The surface of the formed glass pattern has a roughness of 0.1 to 0.0 in roughness units (Ra) due to the glass particles 4 solidified on the surface.
There were irregularities of 5 μm.

The degree of vacuuming can be checked by looking at the image quality, as if the vacuuming is insufficient, the plate dimensions of the product will shift, and the movement of the Newton ring on the glass surface can be detected and its movement stopped. You can check it at that stage.

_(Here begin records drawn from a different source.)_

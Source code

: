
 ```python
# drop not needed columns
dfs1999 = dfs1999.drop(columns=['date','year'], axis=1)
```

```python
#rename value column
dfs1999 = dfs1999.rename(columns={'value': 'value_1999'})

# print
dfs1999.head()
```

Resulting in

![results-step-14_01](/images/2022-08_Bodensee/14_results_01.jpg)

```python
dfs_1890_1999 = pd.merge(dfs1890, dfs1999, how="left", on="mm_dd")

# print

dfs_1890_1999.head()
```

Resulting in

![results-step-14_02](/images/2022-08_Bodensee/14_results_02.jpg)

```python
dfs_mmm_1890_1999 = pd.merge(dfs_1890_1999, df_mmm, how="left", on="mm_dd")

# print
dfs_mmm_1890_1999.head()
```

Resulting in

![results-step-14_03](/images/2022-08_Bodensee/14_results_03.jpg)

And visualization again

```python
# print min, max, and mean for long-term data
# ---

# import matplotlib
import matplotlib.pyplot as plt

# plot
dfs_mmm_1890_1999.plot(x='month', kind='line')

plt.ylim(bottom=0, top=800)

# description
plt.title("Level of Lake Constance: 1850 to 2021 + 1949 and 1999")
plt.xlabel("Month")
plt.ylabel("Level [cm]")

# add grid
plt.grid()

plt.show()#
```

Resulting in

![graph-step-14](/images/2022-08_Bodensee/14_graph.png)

While the conventional glass pattern required an average of 1 minute to draw a vacuum, the glass pattern of the present invention allows the vacuum to be drawn in an average of 15 to 30 seconds, which is more than half the speed of the conventional glass pattern.

〔Effect of the invention〕

By dispersing transparent hard particles in the protective layer, it is possible to perform the vacuum operation extremely quickly to improve the adhesion between the glass pattern and the metal material during the plate-making process, reducing the number of product defects caused by the pattern. Additionally, the strength of the glass pattern has been improved, making it able to withstand multiple exposure steps.

[Brief explanation of the drawing]

Figure 1 is a sectional view of the glass pattern of the present invention, Figure 2 (a)
is a cross-sectional view showing the state before the metal material and the glass pattern are brought into close contact, FIG. 2(b) is a cross-sectional view showing the state in which the metal material and the glass pattern are brought into close contact and exposed, and FIG. 3 is the conventional glass pattern. FIG. 1 is a pattern, 2 is a glass plate, 3 is a protective film, 4 is a hard grain, 5 is a metal material, and 6 is a photoresist. Applicant Dai Nippon Printing Co., Ltd. Agent Patent Attorney (1) Nobuhiko (3 others) (Ref.

Claims (1)

[Claims] A plate-making glass pattern used for metal processing by photo-etching, characterized in that transparent hard particles are dispersed in a protective layer on the pattern surface.